1.What is a Low Temperature Flexing Test Chamber?

A Low Temperature Flexing Test Chamber is a specialized piece of equipment designed to evaluate the performance and durability of materials and products under low temperature conditions. This chamber simulates extreme cold environments to test how various materials, such as plastics, rubber, and textiles, behave when subjected to flexing or bending at these temperatures. By assessing the performance of these materials in a controlled setting, manufacturers can ensure their products meet industry standards and requirements.

2.What materials can be tested in a Low Temperature Flexing Test Chamber?

A Low Temperature Flexing Test Chamber can test a wide range of materials, including but not limited to rubber, plastics, coatings, and composite materials. These materials are often used in various applications, such as automotive, aerospace, electronics, and outdoor gear. The chamber helps determine how these materials perform under conditions that mimic real-life scenarios, such as winter weather or high-altitude environments where temperatures drop significantly.

3.How does the Low Temperature Flexing Test work?

The Low Temperature Flexing Test involves placing a material sample within the test chamber and exposing it to a predefined low temperature for a specific duration. During this time, the material is subjected to repeated flexing or bending movements, simulating real-world conditions. The chamber maintains the low temperature while the material is flexed, allowing for accurate assessment of how well it withstands stress without cracking, breaking, or experiencing other forms of failure.

4.What are the benefits of using a Low Temperature Flexing Test Chamber?

Using a Low Temperature Flexing Test Chamber offers several benefits, including ensuring product reliability and longevity. Manufacturers can identify potential weaknesses in materials before they are used in end products, leading to better quality control. Additionally, it helps businesses comply with industry standards and regulations, ultimately reducing the risk of product failure in cold environments and enhancing customer satisfaction.

5.What industries commonly use Low Temperature Flexing Test Chambers?

Low Temperature Flexing Test Chambers are utilized across various industries, including automotive, aerospace, electronics, and consumer goods. For instance, automotive manufacturers might test rubber seals and components to ensure they perform well in cold weather, while aerospace companies assess materials used in aircraft. Additionally, consumer goods manufacturers may test outdoor gear and clothing to ensure they can endure harsh climates.

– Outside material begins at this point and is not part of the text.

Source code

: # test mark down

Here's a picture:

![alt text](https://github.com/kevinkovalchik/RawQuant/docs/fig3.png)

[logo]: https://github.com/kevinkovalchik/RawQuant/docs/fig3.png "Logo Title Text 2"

6.Can Low Temperature Flexing Test Chambers be customized?

Yes, many manufacturers offer customizable Low Temperature Flexing Test Chambers to meet specific testing needs. Customization may include adjusting temperature ranges, test duration, and flexing mechanisms to better suit particular materials or products. Companies looking to conduct specific tests can work with chamber manufacturers to design a setup that aligns with their testing protocols and requirements.